▸ Task brief
Without skipping or changing anything, print all the entries.

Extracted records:
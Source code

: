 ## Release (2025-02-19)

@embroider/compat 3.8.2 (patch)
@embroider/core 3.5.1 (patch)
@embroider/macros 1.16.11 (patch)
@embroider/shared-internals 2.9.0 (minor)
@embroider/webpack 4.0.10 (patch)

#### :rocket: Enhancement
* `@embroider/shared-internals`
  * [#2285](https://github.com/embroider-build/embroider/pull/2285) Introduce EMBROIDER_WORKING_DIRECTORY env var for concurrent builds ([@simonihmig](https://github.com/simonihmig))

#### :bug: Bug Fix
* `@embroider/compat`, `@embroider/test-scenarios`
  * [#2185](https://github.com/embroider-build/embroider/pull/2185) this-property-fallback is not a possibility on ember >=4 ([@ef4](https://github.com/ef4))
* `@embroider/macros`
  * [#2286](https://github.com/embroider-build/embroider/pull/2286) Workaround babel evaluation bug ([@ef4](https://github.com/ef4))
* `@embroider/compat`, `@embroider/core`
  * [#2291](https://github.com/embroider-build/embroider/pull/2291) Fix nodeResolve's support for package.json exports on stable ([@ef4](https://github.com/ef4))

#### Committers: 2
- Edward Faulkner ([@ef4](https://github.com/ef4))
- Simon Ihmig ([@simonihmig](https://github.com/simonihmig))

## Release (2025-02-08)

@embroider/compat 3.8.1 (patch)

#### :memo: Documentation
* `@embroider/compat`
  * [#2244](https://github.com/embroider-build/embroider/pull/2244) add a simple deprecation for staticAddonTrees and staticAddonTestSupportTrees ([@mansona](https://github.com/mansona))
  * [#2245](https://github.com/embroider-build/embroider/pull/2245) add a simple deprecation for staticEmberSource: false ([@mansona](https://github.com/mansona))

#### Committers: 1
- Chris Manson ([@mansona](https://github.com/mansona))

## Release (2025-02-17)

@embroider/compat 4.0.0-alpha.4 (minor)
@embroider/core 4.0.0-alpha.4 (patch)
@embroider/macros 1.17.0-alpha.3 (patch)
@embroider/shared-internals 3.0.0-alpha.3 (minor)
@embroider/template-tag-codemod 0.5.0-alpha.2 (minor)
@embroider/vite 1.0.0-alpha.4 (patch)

▸ Output of the exercise
Source code

: ## Release (2025-02-19)

@embroider/compat 3.8.2 (patch)
@embroider/core 3.5.1 (patch)
@embroider/macros 1.16.11 (patch)
@embroider/shared-internals 2.9.0 (minor)
@embroider/webpack 4.0.10 (patch)

#### :rocket: Enhancement
* `@embroider/shared-internals`
  * [#2285](https://github.com/embroider-build/embroider/pull/2285) Introduce EMBROIDER_WORKING_DIRECTORY env var for concurrent builds ([@simonihmig](https://github.com/simonihmig))

#### :bug: Bug Fix
* `@embroider/compat`, `@embroider/test-scenarios`
  * [#2185](https://github.com/embroider-build/embroider/pull/2185) this-property-fallback is not a possibility on ember >=4 ([@ef4](https://github.com/ef4))
* `@embroider/macros`
  * [#2286](https://github.com/embroider-build/embroider/pull/2286) Workaround babel evaluation bug ([@ef4](https://github.com/ef4))
* `@embroider/compat`, `@embroider/core`
  * [#2291](https://github.com/embroider-build/embroider/pull/2291) Fix nodeResolve's support for package.json exports on stable ([@ef4](https://github.com/ef4))

#### Committers: 2
- Edward Faulkner ([@ef4](https://github.com/ef4))
- Simon Ihmig ([@simonihmig](https://github.com/simonihmig))

## Release (2025-02-08)

@embroider/compat 3.8.1 (patch)

#### :memo: Documentation
* `@embroider/compat`
  * [#2244](https://github.com/embroider-build/embroider/pull/2244) add a simple deprecation for staticAddonTrees and staticAddonTestSupportTrees ([@mansona](https://github.com/mansona))
  * [#2245](https://github.com/embroider-build/embroider/pull/2245) add a simple deprecation for staticEmberSource: false ([@mansona](https://github.com/mansona))

#### Committers: 1
- Chris Manson ([@mansona](https://github.com/mansona))

## Release (2025-02-17)

@embroider/compat 4.0.0-alpha.4 (minor)
@embroider/core 4.0.0-alpha.4 (patch)
@embroider/macros 1.17.0-alpha.3 (patch)
@embroider/shared-internals 3.0.0-alpha.3 (minor)
@embroider/template-tag-codemod 0.5.0-alpha.2 (minor)
@embroider/vite 1.0.0-alpha.4 (patch)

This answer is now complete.